My Blog of 5 Years Has Disappeared and is Gone For Good
A warning to not be complacent about your precious content in the online space

In early 2017 I started a blog.
It wasn’t my first, but the prior attempts had been half-hearted, and I didn’t have a clue what I was doing.
This new one was different. I was learning the skills involved in blogging for income; the best practices, formatting, and how to add links, create squeeze pages and sales pages.
I put hours and hours of work into it over a 3 year period, before pulling back and focusing my energy more elsewhere. However, I hadn’t given it up and had reignited it back in May of this year. Again, spending hours building a new homepage and uploading new blog posts.
I created a nice squeeze page which I linked into some articles on Medium and had plans to tweak the homepage more while adding in a lot more content.
This morning I decided that I had the energy and motivation to make these changes and went to log in to my WordPress account…only to find that the hosting no longer existed.
No warning was given
I have to confess that it’s been over a month since I last logged in, and I have no idea how long it has been down. I had no notification from the company through which I had the hosting, and the whole thing has been a bit baffling.
What is clear is that it’s permanent.
You see, I got this hosting as part of an educational package and affiliate agreement back in 2017, which I paid a heck of a lot of money for. This hosting came with it and would be free forever…as long as it existed.
Although there were no official terms in the original contract regarding the hosting, the underlying expectations were that the hosting would only be used for a limited time until I was ready to find an alternative hosting package with more storage and capabilities. However, I never upgraded because this hosting package did what I needed and I had no need for more.
My philosophy has always been “why pay extra when you don’t need to?”
However, things change, companies evolve and, eventually, freebies get taken away.
Although, it was not exactly free — just a perk given with the educational package I had purchased.
It wasn’t a total surprise
To be fair, I was aware that the company no longer offered this hosting with new purchases, and had even thought that I may no longer have access to my WordPress account when I discovered, back in May, that I could no longer gain access to it via the company membership site.
I had a quick look at what they were currently offering as hosting and saw that they had some snazzy, new, and sophisticated editing and hosting available. It came with a big price tag.
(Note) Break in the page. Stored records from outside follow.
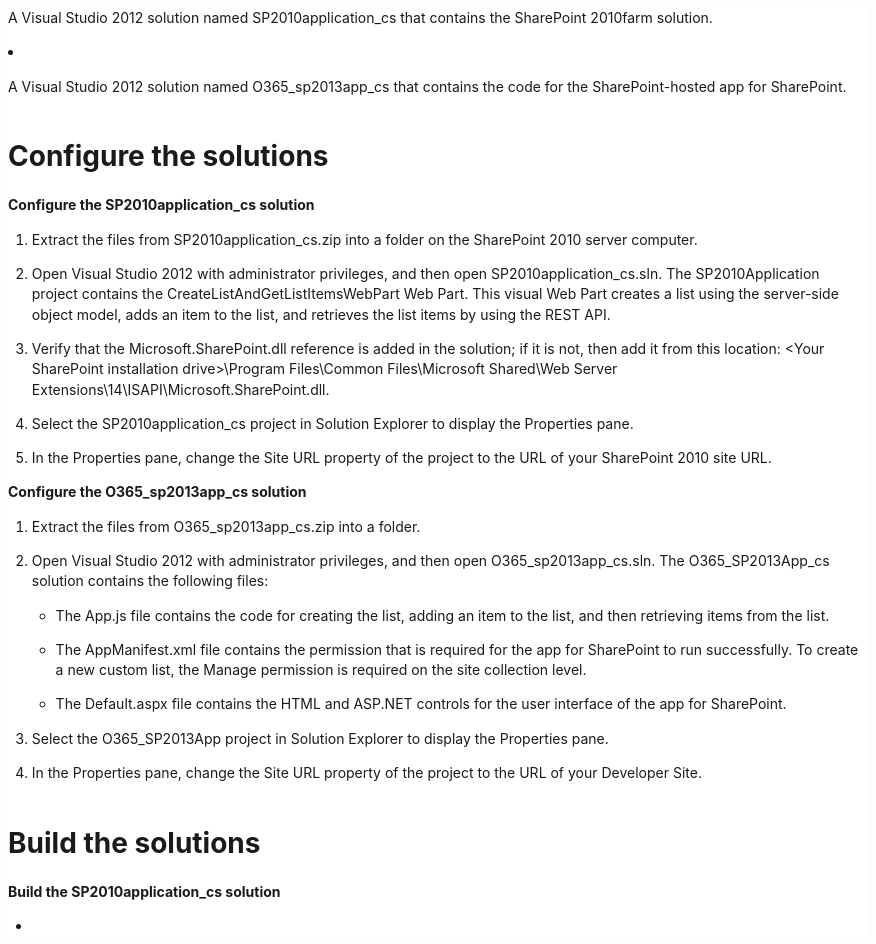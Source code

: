 <p>A Visual Studio 2012 solution named SP2010application_cs that contains the SharePoint 2010farm solution.</p>
</li><li>
<p>A Visual Studio 2012 solution named O365_sp2013app_cs that contains the code for the SharePoint-hosted app for SharePoint.</p>
</li></ul>
</div>
<h1 class="heading">Configure the solutions</h1>
<div class="section" id="sectionSection3">
<p><strong>Configure the SP2010application_cs solution</strong></p>
<ol>
<li>
<p>Extract the files from SP2010application_cs.zip into a folder on the SharePoint 2010 server computer.</p>
</li><li>
<p>Open Visual Studio 2012 with administrator privileges, and then open SP2010application_cs.sln. The SP2010Application project contains the CreateListAndGetListItemsWebPart Web Part. This visual Web Part creates a list using the server-side object model, adds
 an item to the list, and retrieves the list items by using the REST API.</p>
</li><li>
<p>Verify that the Microsoft.SharePoint.dll reference is added in the solution; if it is not, then add it from this location:
<span class="placeholder">&lt;Your SharePoint installation drive&gt;</span>\Program Files\Common Files\Microsoft Shared\Web Server Extensions\14\ISAPI\Microsoft.SharePoint.dll.</p>
</li><li>
<p>Select the SP2010application_cs project in <span class="ui">Solution Explorer</span> to display the
<span class="ui">Properties</span> pane.</p>
</li><li>
<p>In the <span class="ui">Properties</span> pane, change the <span class="ui">
Site URL</span> property of the project to the URL of your SharePoint 2010 site URL.</p>
</li></ol>
<p><strong>Configure the O365_sp2013app_cs solution</strong></p>
<ol>
<li>
<p>Extract the files from O365_sp2013app_cs.zip into a folder.</p>
</li><li>
<p>Open Visual Studio 2012 with administrator privileges, and then open O365_sp2013app_cs.sln. The O365_SP2013App_cs solution contains the following files:</p>
<ul>
<li>
<p>The App.js file contains the code for creating the list, adding an item to the list, and then retrieving items from the list.</p>
</li><li>
<p>The AppManifest.xml file contains the permission that is required for the app for SharePoint to run successfully. To create a new custom list, the
<span class="label">Manage</span> permission is required on the site collection level.</p>
</li><li>
<p>The Default.aspx file contains the HTML and ASP.NET controls for the user interface of the app for SharePoint.</p>
</li></ul>
</li><li>
<p>Select the O365_SP2013App project in <span class="ui">Solution Explorer</span> to display the
<span class="ui">Properties</span> pane.</p>
</li><li>
<p>In the <span class="ui">Properties</span> pane, change the <span class="ui">
Site URL</span> property of the project to the URL of your Developer Site.</p>
</li></ol>
</div>
<h1 class="heading">Build the solutions</h1>
<div class="section" id="sectionSection4">
<p><strong>Build the SP2010application_cs solution</strong></p>
<ul>
<li>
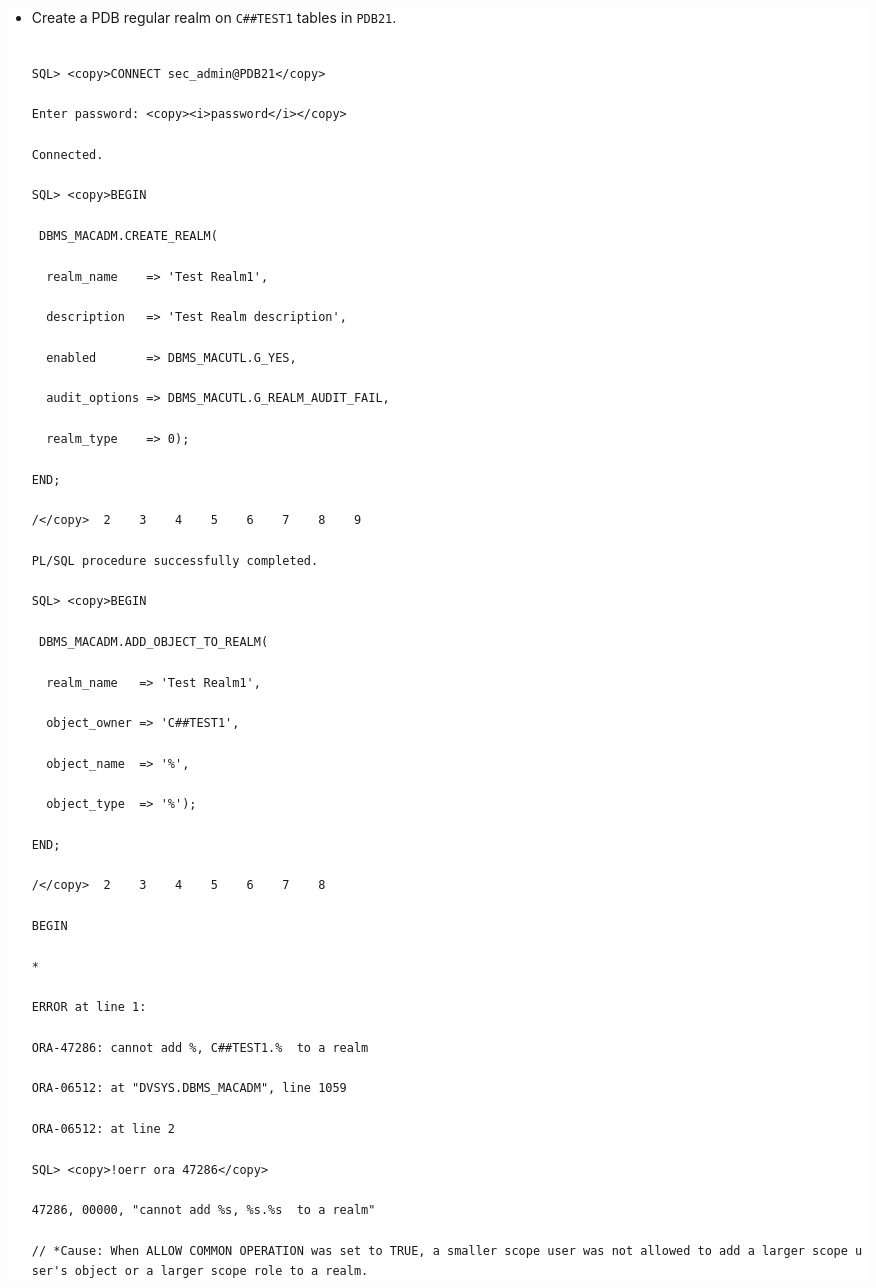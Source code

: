 - Create a PDB regular realm on `C##TEST1` tables in `PDB21`.

  
  ```
  
  SQL> <copy>CONNECT sec_admin@PDB21</copy>
  
  Enter password: <copy><i>password</i></copy>
  
  Connected.
  
  SQL> <copy>BEGIN
  
   DBMS_MACADM.CREATE_REALM(
  
    realm_name    => 'Test Realm1',
  
    description   => 'Test Realm description',
  
    enabled       => DBMS_MACUTL.G_YES,
  
    audit_options => DBMS_MACUTL.G_REALM_AUDIT_FAIL,
  
    realm_type    => 0);
  
  END;
  
  /</copy>  2    3    4    5    6    7    8    9
  
  PL/SQL procedure successfully completed.
  
  SQL> <copy>BEGIN
  
   DBMS_MACADM.ADD_OBJECT_TO_REALM(
  
    realm_name   => 'Test Realm1',
  
    object_owner => 'C##TEST1',
  
    object_name  => '%',
  
    object_type  => '%');
  
  END;
  
  /</copy>  2    3    4    5    6    7    8
  
  BEGIN
  
  *
  
  ERROR at line 1:
  
  ORA-47286: cannot add %, C##TEST1.%  to a realm
  
  ORA-06512: at "DVSYS.DBMS_MACADM", line 1059
  
  ORA-06512: at line 2
  
  SQL> <copy>!oerr ora 47286</copy>
  
  47286, 00000, "cannot add %s, %s.%s  to a realm"
  
  // *Cause: When ALLOW COMMON OPERATION was set to TRUE, a smaller scope user was not allowed to add a larger scope user's object or a larger scope role to a realm.
  ```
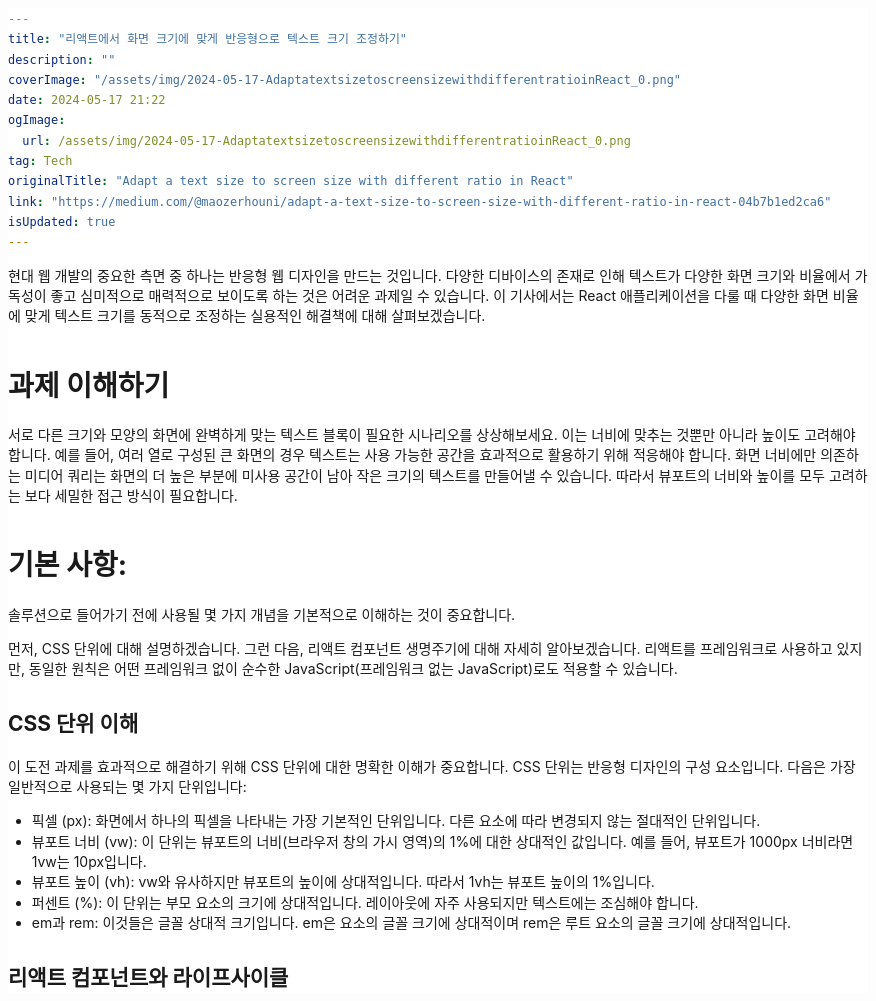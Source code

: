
 ```yaml
---
title: "리액트에서 화면 크기에 맞게 반응형으로 텍스트 크기 조정하기"
description: ""
coverImage: "/assets/img/2024-05-17-AdaptatextsizetoscreensizewithdifferentratioinReact_0.png"
date: 2024-05-17 21:22
ogImage: 
  url: /assets/img/2024-05-17-AdaptatextsizetoscreensizewithdifferentratioinReact_0.png
tag: Tech
originalTitle: "Adapt a text size to screen size with different ratio in React"
link: "https://medium.com/@maozerhouni/adapt-a-text-size-to-screen-size-with-different-ratio-in-react-04b7b1ed2ca6"
isUpdated: true
---
```





현대 웹 개발의 중요한 측면 중 하나는 반응형 웹 디자인을 만드는 것입니다. 다양한 디바이스의 존재로 인해 텍스트가 다양한 화면 크기와 비율에서 가독성이 좋고 심미적으로 매력적으로 보이도록 하는 것은 어려운 과제일 수 있습니다. 이 기사에서는 React 애플리케이션을 다룰 때 다양한 화면 비율에 맞게 텍스트 크기를 동적으로 조정하는 실용적인 해결책에 대해 살펴보겠습니다.

# 과제 이해하기

서로 다른 크기와 모양의 화면에 완벽하게 맞는 텍스트 블록이 필요한 시나리오를 상상해보세요. 이는 너비에 맞추는 것뿐만 아니라 높이도 고려해야 합니다. 예를 들어, 여러 열로 구성된 큰 화면의 경우 텍스트는 사용 가능한 공간을 효과적으로 활용하기 위해 적응해야 합니다. 화면 너비에만 의존하는 미디어 쿼리는 화면의 더 높은 부분에 미사용 공간이 남아 작은 크기의 텍스트를 만들어낼 수 있습니다. 따라서 뷰포트의 너비와 높이를 모두 고려하는 보다 세밀한 접근 방식이 필요합니다.

# 기본 사항:

<div class="content-ad"></div>

솔루션으로 들어가기 전에 사용될 몇 가지 개념을 기본적으로 이해하는 것이 중요합니다.

먼저, CSS 단위에 대해 설명하겠습니다. 그런 다음, 리액트 컴포넌트 생명주기에 대해 자세히 알아보겠습니다. 리액트를 프레임워크로 사용하고 있지만, 동일한 원칙은 어떤 프레임워크 없이 순수한 JavaScript(프레임워크 없는 JavaScript)로도 적용할 수 있습니다.

## CSS 단위 이해

이 도전 과제를 효과적으로 해결하기 위해 CSS 단위에 대한 명확한 이해가 중요합니다. CSS 단위는 반응형 디자인의 구성 요소입니다. 다음은 가장 일반적으로 사용되는 몇 가지 단위입니다:

<div class="content-ad"></div>

- 픽셀 (px): 화면에서 하나의 픽셀을 나타내는 가장 기본적인 단위입니다. 다른 요소에 따라 변경되지 않는 절대적인 단위입니다.
- 뷰포트 너비 (vw): 이 단위는 뷰포트의 너비(브라우저 창의 가시 영역)의 1%에 대한 상대적인 값입니다. 예를 들어, 뷰포트가 1000px 너비라면 1vw는 10px입니다.
- 뷰포트 높이 (vh): vw와 유사하지만 뷰포트의 높이에 상대적입니다. 따라서 1vh는 뷰포트 높이의 1%입니다.
- 퍼센트 (%): 이 단위는 부모 요소의 크기에 상대적입니다. 레이아웃에 자주 사용되지만 텍스트에는 조심해야 합니다.
- em과 rem: 이것들은 글꼴 상대적 크기입니다. em은 요소의 글꼴 크기에 상대적이며 rem은 루트 요소의 글꼴 크기에 상대적입니다.

## 리액트 컴포넌트와 라이프사이클
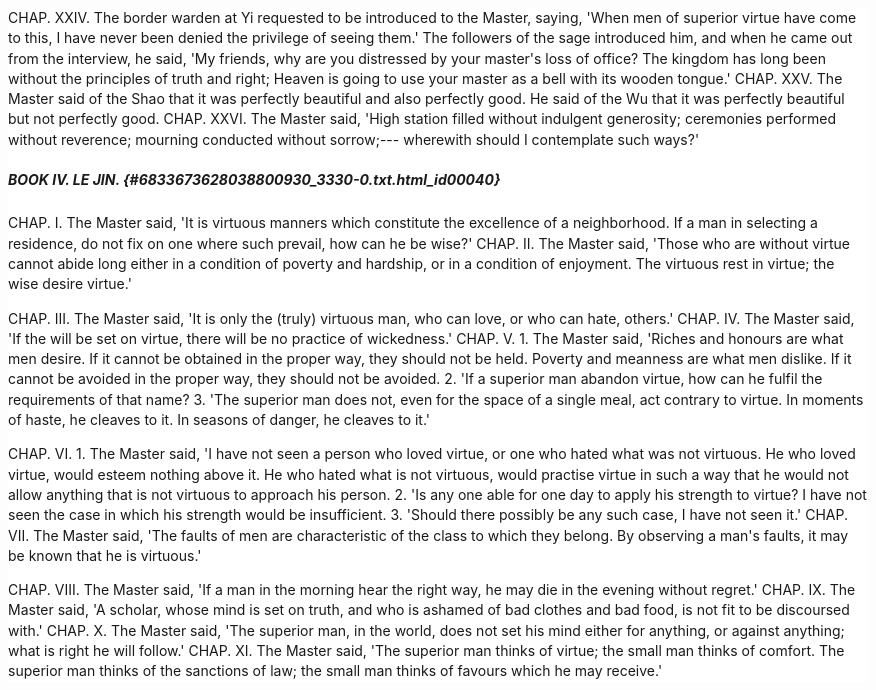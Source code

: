 CHAP. XXIV. The border warden at Yi requested to be introduced to the
Master, saying, \'When men of superior virtue have come to this, I have
never been denied the privilege of seeing them.\' The followers of the
sage introduced him, and when he came out from the interview, he said,
\'My friends, why are you distressed by your master\'s loss of office?
The kingdom has long been without the principles of truth and right;
Heaven is going to use your master as a bell with its wooden tongue.\'
CHAP. XXV. The Master said of the Shao that it was perfectly beautiful
and also perfectly good. He said of the Wu that it was perfectly
beautiful but not perfectly good. CHAP. XXVI. The Master said, \'High
station filled without indulgent generosity; ceremonies performed
without reverence; mourning conducted without sorrow;--- wherewith
should I contemplate such ways?\'

##### BOOK IV. LE JIN. {#6833673628038800930_3330-0.txt.html_id00040}

CHAP. I. The Master said, \'It is virtuous manners which constitute the
excellence of a neighborhood. If a man in selecting a residence, do not
fix on one where such prevail, how can he be wise?\' CHAP. II. The
Master said, \'Those who are without virtue cannot abide long either in
a condition of poverty and hardship, or in a condition of enjoyment. The
virtuous rest in virtue; the wise desire virtue.\'

CHAP. III. The Master said, \'It is only the (truly) virtuous man, who
can love, or who can hate, others.\' CHAP. IV. The Master said, \'If the
will be set on virtue, there will be no practice of wickedness.\' CHAP.
V. 1. The Master said, \'Riches and honours are what men desire. If it
cannot be obtained in the proper way, they should not be held. Poverty
and meanness are what men dislike. If it cannot be avoided in the proper
way, they should not be avoided. 2. \'If a superior man abandon virtue,
how can he fulfil the requirements of that name? 3. \'The superior man
does not, even for the space of a single meal, act contrary to virtue.
In moments of haste, he cleaves to it. In seasons of danger, he cleaves
to it.\'

CHAP. VI. 1. The Master said, \'I have not seen a person who loved
virtue, or one who hated what was not virtuous. He who loved virtue,
would esteem nothing above it. He who hated what is not virtuous, would
practise virtue in such a way that he would not allow anything that is
not virtuous to approach his person. 2. \'Is any one able for one day to
apply his strength to virtue? I have not seen the case in which his
strength would be insufficient. 3. \'Should there possibly be any such
case, I have not seen it.\' CHAP. VII. The Master said, \'The faults of
men are characteristic of the class to which they belong. By observing a
man\'s faults, it may be known that he is virtuous.\'

CHAP. VIII. The Master said, \'If a man in the morning hear the right
way, he may die in the evening without regret.\' CHAP. IX. The Master
said, \'A scholar, whose mind is set on truth, and who is ashamed of bad
clothes and bad food, is not fit to be discoursed with.\' CHAP. X. The
Master said, \'The superior man, in the world, does not set his mind
either for anything, or against anything; what is right he will
follow.\' CHAP. XI. The Master said, \'The superior man thinks of
virtue; the small man thinks of comfort. The superior man thinks of the
sanctions of law; the small man thinks of favours which he may
receive.\'
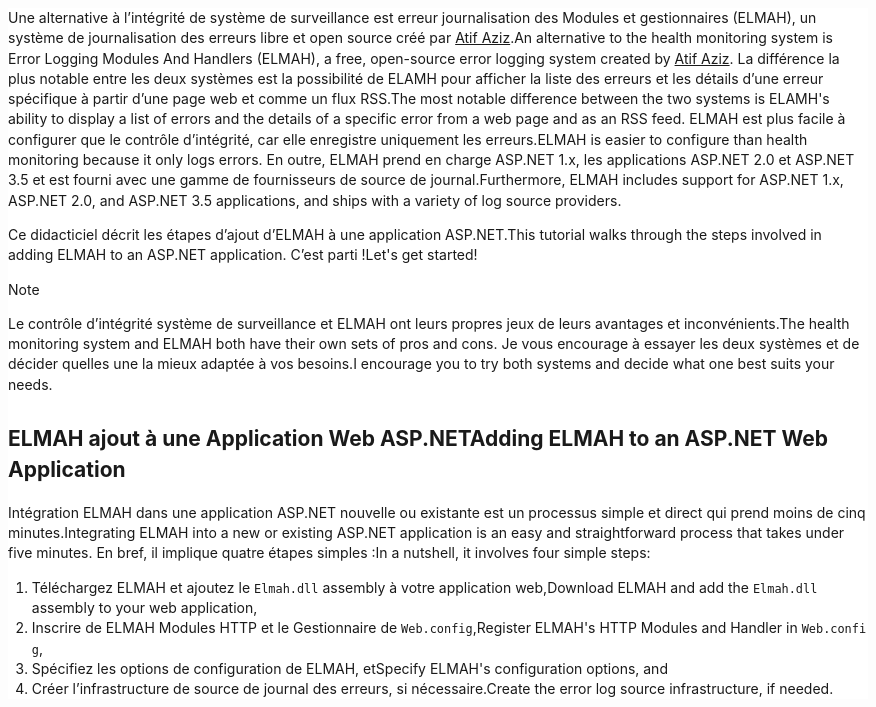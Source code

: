 <span data-ttu-id="36a4c-122">Une alternative à l’intégrité de système de surveillance est erreur journalisation des Modules et gestionnaires (ELMAH), un système de journalisation des erreurs libre et open source créé par [Atif Aziz](http://www.raboof.com/).</span><span class="sxs-lookup"><span data-stu-id="36a4c-122">An alternative to the health monitoring system is Error Logging Modules And Handlers (ELMAH), a free, open-source error logging system created by [Atif Aziz](http://www.raboof.com/).</span></span> <span data-ttu-id="36a4c-123">La différence la plus notable entre les deux systèmes est la possibilité de ELAMH pour afficher la liste des erreurs et les détails d’une erreur spécifique à partir d’une page web et comme un flux RSS.</span><span class="sxs-lookup"><span data-stu-id="36a4c-123">The most notable difference between the two systems is ELAMH's ability to display a list of errors and the details of a specific error from a web page and as an RSS feed.</span></span> <span data-ttu-id="36a4c-124">ELMAH est plus facile à configurer que le contrôle d’intégrité, car elle enregistre uniquement les erreurs.</span><span class="sxs-lookup"><span data-stu-id="36a4c-124">ELMAH is easier to configure than health monitoring because it only logs errors.</span></span> <span data-ttu-id="36a4c-125">En outre, ELMAH prend en charge ASP.NET 1.x, les applications ASP.NET 2.0 et ASP.NET 3.5 et est fourni avec une gamme de fournisseurs de source de journal.</span><span class="sxs-lookup"><span data-stu-id="36a4c-125">Furthermore, ELMAH includes support for ASP.NET 1.x, ASP.NET 2.0, and ASP.NET 3.5 applications, and ships with a variety of log source providers.</span></span>

<span data-ttu-id="36a4c-126">Ce didacticiel décrit les étapes d’ajout d’ELMAH à une application ASP.NET.</span><span class="sxs-lookup"><span data-stu-id="36a4c-126">This tutorial walks through the steps involved in adding ELMAH to an ASP.NET application.</span></span> <span data-ttu-id="36a4c-127">C’est parti !</span><span class="sxs-lookup"><span data-stu-id="36a4c-127">Let's get started!</span></span>

> [!NOTE]
> <span data-ttu-id="36a4c-128">Le contrôle d’intégrité système de surveillance et ELMAH ont leurs propres jeux de leurs avantages et inconvénients.</span><span class="sxs-lookup"><span data-stu-id="36a4c-128">The health monitoring system and ELMAH both have their own sets of pros and cons.</span></span> <span data-ttu-id="36a4c-129">Je vous encourage à essayer les deux systèmes et de décider quelles une la mieux adaptée à vos besoins.</span><span class="sxs-lookup"><span data-stu-id="36a4c-129">I encourage you to try both systems and decide what one best suits your needs.</span></span>


## <a name="adding-elmah-to-an-aspnet-web-application"></a><span data-ttu-id="36a4c-130">ELMAH ajout à une Application Web ASP.NET</span><span class="sxs-lookup"><span data-stu-id="36a4c-130">Adding ELMAH to an ASP.NET Web Application</span></span>

<span data-ttu-id="36a4c-131">Intégration ELMAH dans une application ASP.NET nouvelle ou existante est un processus simple et direct qui prend moins de cinq minutes.</span><span class="sxs-lookup"><span data-stu-id="36a4c-131">Integrating ELMAH into a new or existing ASP.NET application is an easy and straightforward process that takes under five minutes.</span></span> <span data-ttu-id="36a4c-132">En bref, il implique quatre étapes simples :</span><span class="sxs-lookup"><span data-stu-id="36a4c-132">In a nutshell, it involves four simple steps:</span></span>

1. <span data-ttu-id="36a4c-133">Téléchargez ELMAH et ajoutez le `Elmah.dll` assembly à votre application web,</span><span class="sxs-lookup"><span data-stu-id="36a4c-133">Download ELMAH and add the `Elmah.dll` assembly to your web application,</span></span>
2. <span data-ttu-id="36a4c-134">Inscrire de ELMAH Modules HTTP et le Gestionnaire de `Web.config`,</span><span class="sxs-lookup"><span data-stu-id="36a4c-134">Register ELMAH's HTTP Modules and Handler in `Web.config`,</span></span>
3. <span data-ttu-id="36a4c-135">Spécifiez les options de configuration de ELMAH, et</span><span class="sxs-lookup"><span data-stu-id="36a4c-135">Specify ELMAH's configuration options, and</span></span>
4. <span data-ttu-id="36a4c-136">Créer l’infrastructure de source de journal des erreurs, si nécessaire.</span><span class="sxs-lookup"><span data-stu-id="36a4c-136">Create the error log source infrastructure, if needed.</span></span>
Well, I had my lifetime free WordPress option, so why would I start paying?
Fast forward to this morning and it was gone. All gone. In its entirety.
I have no idea if I can recover any of it because I can’t log in to WordPress. My account no longer seems to exist.
A valuable lesson learned
Am I upset?
Actually, no. Not in the slightest.
Mainly because I was hardly using it anyway and was mostly making the most of simply having a free option still available. But, in recent times, I hadn’t invested a great deal of time or energy there and had no content on there that wasn’t backed up elsewhere.
The truth is that I knew that, when the time was right and I would want a good website to offer more, I would be paying for a good hosting package. Clearly, the time has been decided for me. And that’s totally cool.
But, it has given me a valuable lesson, and that is that nothing that is free in the online space can be relied on.
Most of our social media channels are free or very low cost, and none of it is owned by us.
I know many people who have had their Facebook accounts and/or business pages frozen or closed, YouTube channels removed, and even Medium accounts put on hold because the bots flagged up some possible infringement of community standards. If you are relying on the subscribers, followers, and contacts via your social media channels for your business then you are risking everything.
What you can do to avoid losing content and followers
Email subscribers are invaluable and the best thing you can do is to back up everything.
- Re-post your articles and blog content on various platforms, such as Vocal Media, your own blogging site, and even back it up on an external storage device. That way you will not only never lose it, but you can repurpose it as and when you need to.
- If video is a big part of what you do, re-post your most important videos onto other platforms. You can also download and save them, however, this will take up a lot more memory than written content does, and so it may not be the best use of your storage, since videos can become dated and obsolete more quickly than written content.
- Get as many of your followers from every social media channel to give you their email addresses. This can be via subscribing to your newsletter, opting in to receive a freebie from you, be it an eBook or a free video course, or joining a live challenge. Back this up by downloading all your contacts as a CSV file and saving it to your hard drive or an external storage device.
- Keep a list of any subscriptions that need renewing regularly, such as domain names and hosting packages. Add these into your online calendar, whether you use Google Calendar, Apple Calendar, or both. I also use the Reminders App on my iPhone because these remain on your lock screen until you actively go in and delete them.
Closing thoughts
It’s one thing to get into the world of content creation, product sales, and affiliate marketing, but it requires a certain vigilance and forethought to ensure that your efforts won’t, one day, unexpectedly get lost in the black hole of the internet.
While, as I said, it wasn’t a huge deal for me to discover that I had lost my blog, it was still time and hours lost. And it was a little bit of a shock in the moment.
But it could have been a lot worse.
So, this is a word of warning to not be complacent about your digital property. Take care of it as you would physical property, and stay in control.